[[ DATA IN THIS EXERCISE, beginning ]]

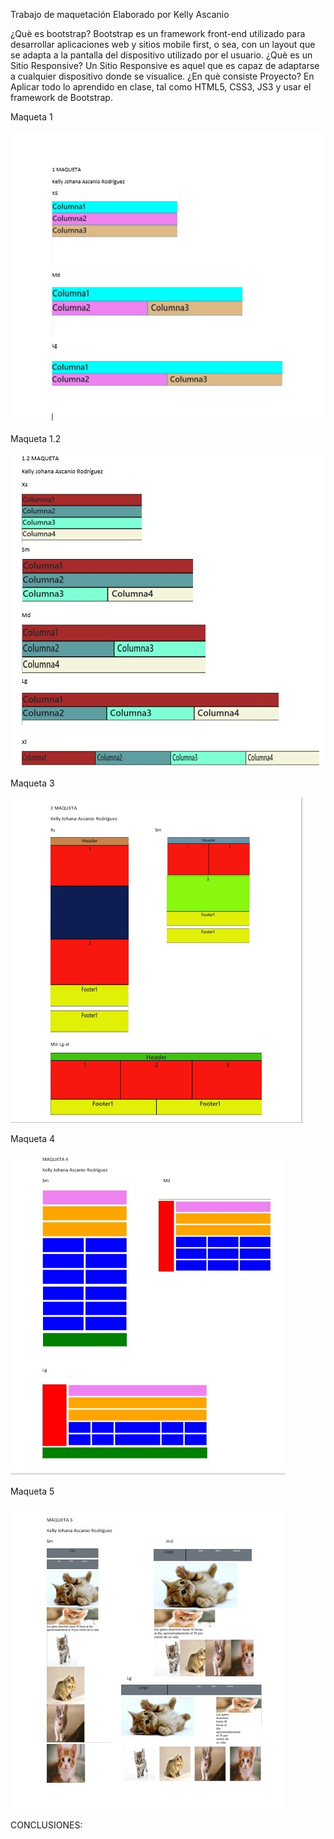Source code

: 
Trabajo de maquetación
Elaborado por Kelly Ascanio

¿Què es bootstrap? Bootstrap es un framework front-end utilizado para desarrollar aplicaciones web y sitios mobile first, o sea, con un layout que se adapta a la pantalla del dispositivo utilizado por el usuario.
¿Què es un Sitio Responsive? Un Sitio Responsive es aquel que es capaz de adaptarse a cualquier dispositivo donde se visualice.
¿En què consiste Proyecto? En Aplicar todo lo aprendido en clase, tal como HTML5, CSS3, JS3 y usar el framework de Bootstrap.

Maqueta 1

![](https://github.com/KellyAscanio/Web_Site_Responsive/blob/main/MAQUETA1.jpg)

Maqueta 1.2

![](https://github.com/KellyAscanio/Web_Site_Responsive/blob/KJascanio/maqueta1%2C2.jpg)

Maqueta 3

![](https://github.com/KellyAscanio/Web_Site_Responsive/blob/KJascanio/MAQUETA2.jpg)

Maqueta 4

![](https://github.com/KellyAscanio/Web_Site_Responsive/blob/KJascanio/MAQUETA4.jpg)

Maqueta 5

![](https://github.com/KellyAscanio/Web_Site_Responsive/blob/KJascanio/MAQUETA5.jpg)

CONCLUSIONES:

[[ DATA IN THIS EXERCISE, end ]]

-- ACTION ITEM --
Respond with the number of lines in the entries that include the string "KJascanio", and nothing besides.

-- EXERCISE RESULT --
4